法律用語の中に,「勾留(こうりゅう)」と「拘留(こうりゅう)」があります。読みも同じで字も似ていますが,この2つは違います。

 

本日は,「勾留」と「拘留」の違いについて説明いたします。

 

 

1 勾留について

 

勾留とは,逃亡や罪証隠滅等を防ぐために,被疑者・被告人の身体を拘束する処分のことをいいます。

 

警察により逮捕されると,警察は最大48時間以内に今後も引き続き身体拘束をしたうえで取調べが必要と判断した場合には,検察官へ送致する手続きを行います(このことを,「身柄送検」といいます。)。

検察官は,そこから24時間以内に,被疑者を引き続き身体拘束するのか,釈放するのかの判断をします。

検察官が引続き被疑者を身体拘束すると決めた場合,検察官は裁判所に対して「勾留請求」を行います。

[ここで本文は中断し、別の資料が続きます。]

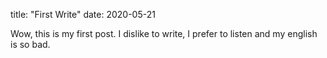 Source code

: title: "First Write"
date: 2020-05-21

Wow, this is my first post. I dislike to write, I prefer to listen and my english is so bad.  
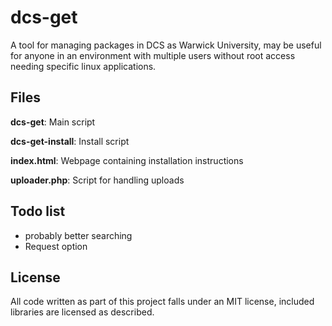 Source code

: # dcs-get

A tool for managing packages in DCS as Warwick University, may be useful for anyone in an environment with multiple users 
without root access needing specific linux applications.

## Files

**dcs-get**: Main script

**dcs-get-install**: Install script

**index.html**: Webpage containing installation 
instructions

**uploader.php**: Script for handling uploads

## Todo list

* probably better searching
* Request option

## License

All code written as part of this project falls under an MIT license, included libraries are licensed as described.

その勾留請求が認められた場合,被疑者は10日間,引続き身体拘束されることとなります。

 

このように勾留とは,一連の刑事手続きにおける処分の一つであり,刑罰ではありません。

 

 

2 拘留とは

 

これに対して,拘留とは,日本の刑罰の一種であり,受刑者を一定期間,刑事施設に収監するというものです。その刑期は,1日以上30日未満とされています(刑法第16条)。

 

なお,日本においては,罪を犯した人が受ける刑罰は,生命刑,財産刑,自由刑の3つに分類されます。生命刑は「死刑」,財産刑は「罰金」「科料」「没収」,自由刑は「懲役」「禁錮」「拘留」の7種が定められており,科せられる刑罰の内容はそれぞれ違います。

このように拘留は,自由刑の一種とされています。

 

拘留が科せられる犯罪は,懲役や禁錮と比べて,非常に少ないのも特徴です。刑法においては,公然わいせつ(刑法第174条),暴行(刑法第208条)及び侮辱(刑法第231条)の3つの罪のみとなります。

 

また,拘留には執行猶予を付すことができませんので(刑法第25条参照),必ず実刑となります。